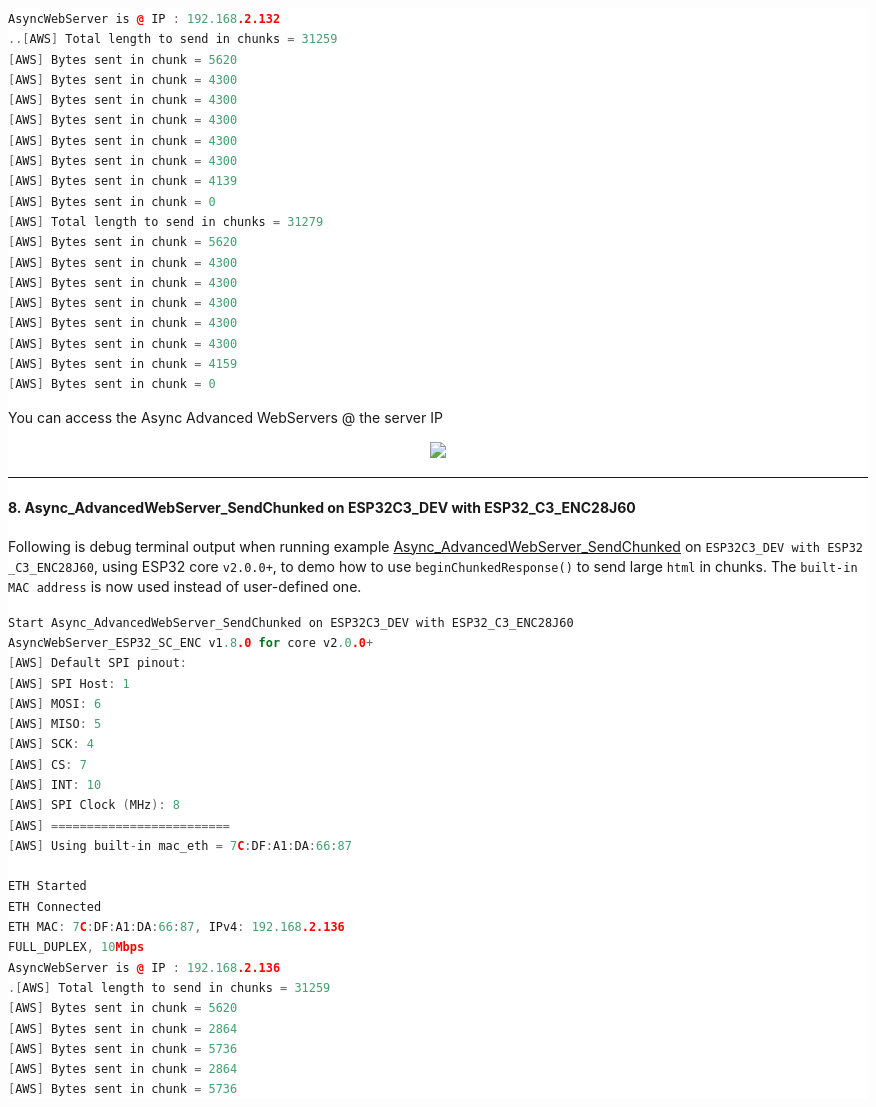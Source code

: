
 ```cpp
AsyncWebServer is @ IP : 192.168.2.132
..[AWS] Total length to send in chunks = 31259
[AWS] Bytes sent in chunk = 5620
[AWS] Bytes sent in chunk = 4300
[AWS] Bytes sent in chunk = 4300
[AWS] Bytes sent in chunk = 4300
[AWS] Bytes sent in chunk = 4300
[AWS] Bytes sent in chunk = 4300
[AWS] Bytes sent in chunk = 4139
[AWS] Bytes sent in chunk = 0
[AWS] Total length to send in chunks = 31279
[AWS] Bytes sent in chunk = 5620
[AWS] Bytes sent in chunk = 4300
[AWS] Bytes sent in chunk = 4300
[AWS] Bytes sent in chunk = 4300
[AWS] Bytes sent in chunk = 4300
[AWS] Bytes sent in chunk = 4300
[AWS] Bytes sent in chunk = 4159
[AWS] Bytes sent in chunk = 0
```


You can access the Async Advanced WebServers @ the server IP

<p align="center">
    <img src="https://github.com/khoih-prog/AsyncWebServer_ESP32_SC_ENC/raw/main/pics/AsyncWebServer_SendChunked_ESP32_S2.png">
</p>



---

#### 8. Async_AdvancedWebServer_SendChunked on ESP32C3_DEV with ESP32_C3_ENC28J60

Following is debug terminal output when running example [Async_AdvancedWebServer_SendChunked](examples/Async_AdvancedWebServer_SendChunked) on `ESP32C3_DEV with ESP32_C3_ENC28J60`, using ESP32 core `v2.0.0+`, to demo how to use `beginChunkedResponse()` to send large `html` in chunks. The `built-in MAC address` is now used instead of user-defined one.


```cpp
Start Async_AdvancedWebServer_SendChunked on ESP32C3_DEV with ESP32_C3_ENC28J60
AsyncWebServer_ESP32_SC_ENC v1.8.0 for core v2.0.0+
[AWS] Default SPI pinout:
[AWS] SPI Host: 1
[AWS] MOSI: 6
[AWS] MISO: 5
[AWS] SCK: 4
[AWS] CS: 7
[AWS] INT: 10
[AWS] SPI Clock (MHz): 8
[AWS] =========================
[AWS] Using built-in mac_eth = 7C:DF:A1:DA:66:87

ETH Started
ETH Connected
ETH MAC: 7C:DF:A1:DA:66:87, IPv4: 192.168.2.136
FULL_DUPLEX, 10Mbps
AsyncWebServer is @ IP : 192.168.2.136
.[AWS] Total length to send in chunks = 31259
[AWS] Bytes sent in chunk = 5620
[AWS] Bytes sent in chunk = 2864
[AWS] Bytes sent in chunk = 5736
[AWS] Bytes sent in chunk = 2864
[AWS] Bytes sent in chunk = 5736
```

> WORK TASK: Copy the lines above that hold the word "built".

> EXERCISE RESPONSE:
Following is debug terminal output when running example [Async_AdvancedWebServer_SendChunked](examples/Async_AdvancedWebServer_SendChunked) on `ESP32C3_DEV with ESP32_C3_ENC28J60`, using ESP32 core `v2.0.0+`, to demo how to use `beginChunkedResponse()` to send large `html` in chunks. The `built-in MAC address` is now used instead of user-defined one.
[AWS] Using built-in mac_eth = 7C:DF:A1:DA:66:87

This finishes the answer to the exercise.